Dans la pratique, la meilleure réponse dépend du contexte. Face à un proche, une phrase simple peut suffire. En réunion, il peut être utile de reprendre la parole avec fermeté et de recentrer la discussion. En milieu professionnel, si le comportement est récurrent, il vaut mieux documenter et signaler plutôt que d’espérer que “ça passe”.

Il est recommandé de viser trois objectifs : te protéger, faire cesser le comportement, et éviter que la situation ne soit minimisée. Tu n’as pas besoin de prouver à tout prix que tu as raison sur le fond pour avoir le droit d’être respecté dans la forme. Les deux dimensions comptent.

FAQ

Qu’est-ce que le mansplaining ?

Le mansplaining est une manière condescendante d’expliquer quelque chose à quelqu’un, souvent en supposant à tort qu’il ou elle ne sait pas. Le problème ne vient pas de l’explication elle-même, mais de la posture de supériorité. En pratique, cela se traduit souvent par du mépris, de l’interruption ou une volonté de disqualifier l’autre.

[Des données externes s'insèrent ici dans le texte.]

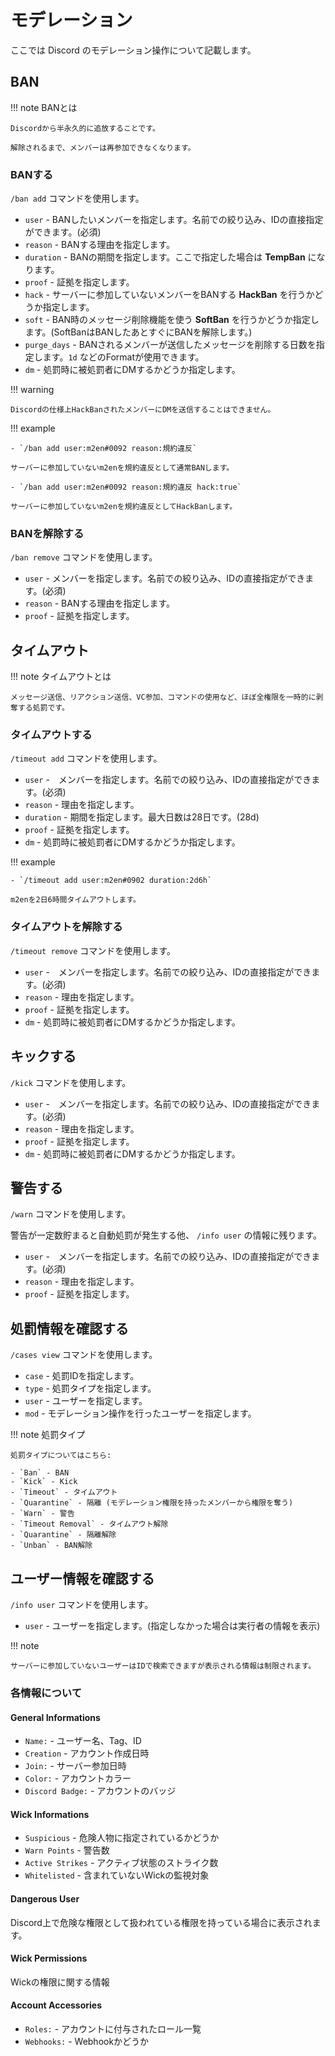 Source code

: # モデレーション

ここでは Discord のモデレーション操作について記載します。

## BAN

!!! note BANとは

    Discordから半永久的に追放することです。

    解除されるまで、メンバーは再参加できなくなります。

### BANする

`/ban add` コマンドを使用します。

- `user` - BANしたいメンバーを指定します。名前での絞り込み、IDの直接指定ができます。(必須)
- `reason` - BANする理由を指定します。
- `duration` - BANの期間を指定します。ここで指定した場合は **TempBan** になります。
- `proof` - 証拠を指定します。
- `hack` - サーバーに参加していないメンバーをBANする **HackBan** を行うかどうか指定します。
- `soft` - BAN時のメッセージ削除機能を使う **SoftBan** を行うかどうか指定します。(SoftBanはBANしたあとすぐにBANを解除します。)
- `purge_days` - BANされるメンバーが送信したメッセージを削除する日数を指定します。`1d` などのFormatが使用できます。
- `dm` - 処罰時に被処罰者にDMするかどうか指定します。

!!! warning

    Discordの仕様上HackBanされたメンバーにDMを送信することはできません。

!!! example

    - `/ban add user:m2en#0092 reason:規約違反`

    サーバーに参加していないm2enを規約違反として通常BANします。

    - `/ban add user:m2en#0092 reason:規約違反 hack:true`

    サーバーに参加していないm2enを規約違反としてHackBanします。

### BANを解除する

`/ban remove` コマンドを使用します。

- `user` - メンバーを指定します。名前での絞り込み、IDの直接指定ができます。(必須)
- `reason` - BANする理由を指定します。
- `proof` - 証拠を指定します。

## タイムアウト

!!! note タイムアウトとは

    メッセージ送信、リアクション送信、VC参加、コマンドの使用など、ほぼ全権限を一時的に剥奪する処罰です。

### タイムアウトする

`/timeout add` コマンドを使用します。

- `user` -　メンバーを指定します。名前での絞り込み、IDの直接指定ができます。(必須)
- `reason` - 理由を指定します。
- `duration` - 期間を指定します。最大日数は28日です。(28d)
- `proof` - 証拠を指定します。
- `dm` - 処罰時に被処罰者にDMするかどうか指定します。

!!! example

    - `/timeout add user:m2en#0902 duration:2d6h`

    m2enを2日6時間タイムアウトします。

### タイムアウトを解除する

`/timeout remove` コマンドを使用します。

- `user` -　メンバーを指定します。名前での絞り込み、IDの直接指定ができます。(必須)
- `reason` - 理由を指定します。
- `proof` - 証拠を指定します。
- `dm` - 処罰時に被処罰者にDMするかどうか指定します。

## キックする

`/kick` コマンドを使用します。

- `user` -　メンバーを指定します。名前での絞り込み、IDの直接指定ができます。(必須)
- `reason` - 理由を指定します。
- `proof` - 証拠を指定します。
- `dm` - 処罰時に被処罰者にDMするかどうか指定します。

## 警告する

`/warn` コマンドを使用します。

警告が一定数貯まると自動処罰が発生する他、 `/info user` の情報に残ります。

- `user` -　メンバーを指定します。名前での絞り込み、IDの直接指定ができます。(必須)
- `reason` - 理由を指定します。
- `proof` - 証拠を指定します。

## 処罰情報を確認する

`/cases view` コマンドを使用します。

- `case` - 処罰IDを指定します。
- `type` - 処罰タイプを指定します。
- `user` - ユーザーを指定します。
- `mod` - モデレーション操作を行ったユーザーを指定します。

!!! note 処罰タイプ

    処罰タイプについてはこちら:

    - `Ban` - BAN
    - `Kick` - Kick
    - `Timeout` - タイムアウト
    - `Quarantine` - 隔離 (モデレーション権限を持ったメンバーから権限を奪う)
    - `Warn` - 警告
    - `Timeout Removal` - タイムアウト解除
    - `Quarantine` - 隔離解除
    - `Unban` - BAN解除

## ユーザー情報を確認する

`/info user` コマンドを使用します。

- `user` - ユーザーを指定します。(指定しなかった場合は実行者の情報を表示)

!!! note

    サーバーに参加していないユーザーはIDで検索できますが表示される情報は制限されます。

### 各情報について

#### General Informations

- `Name:` - ユーザー名、Tag、ID
- `Creation` - アカウント作成日時
- `Join:` - サーバー参加日時
- `Color:` - アカウントカラー
- `Discord Badge:` - アカウントのバッジ

#### Wick Informations

- `Suspicious` - 危険人物に指定されているかどうか
- `Warn Points` - 警告数
- `Active Strikes` - アクティブ状態のストライク数
- `Whitelisted` - 含まれていないWickの監視対象

#### Dangerous User

Discord上で危険な権限として扱われている権限を持っている場合に表示されます。

#### Wick Permissions

Wickの権限に関する情報

#### Account Accessories

- `Roles:` - アカウントに付与されたロール一覧
- `Webhooks:` - Webhookかどうか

Comment reconnaître le mansplaining ?

Tu le reconnais à plusieurs signes : ton paternaliste, interruptions, explication inutile d’un sujet déjà maîtrisé, refus d’écouter les faits. Souvent, la personne ne cherche pas à échanger, mais à reprendre le contrôle de la conversation. Si tu ressens une forme d’infantilisation, c’est souvent un indicateur fort.

Le mansplaining concerne-t-il seulement les hommes ?

Non, le mécanisme ne se limite pas strictement aux hommes, même si le terme vise à l’origine une dynamique de genre. D’autres personnes peuvent adopter une posture similaire de domination ou de condescendance. L’important, c’est d’identifier le comportement, pas seulement l’identité de celui qui parle.

Quelle est la différence entre expliquer et mansplainer ?

Expliquer, c’est partager une information de façon utile et adaptée. Mansplainer, c’est expliquer en supposant que l’autre sait moins, sans écouter, souvent avec condescendance. La différence se voit surtout dans la posture : respect et échange d’un côté, domination de l’autre.

Comment répondre à un mansplaining ?

Le plus efficace est souvent de recadrer calmement et clairement. Tu peux dire que tu connais déjà le sujet, demander qu’on te laisse terminer ou recentrer la discussion sur les faits. Si la situation se répète, il faut parfois mettre une limite plus ferme ou faire remonter le problème.

Le mansplaining est-il toujours volontaire ?

Pas toujours, mais l’effet reste le même quand la posture est condescendante. Certaines personnes ne se rendent pas compte qu’elles coupent la parole ou qu’elles infantilisent leur interlocuteur. Cela dit, l’absence d’intention ne supprime pas la nécessité de corriger le comportement.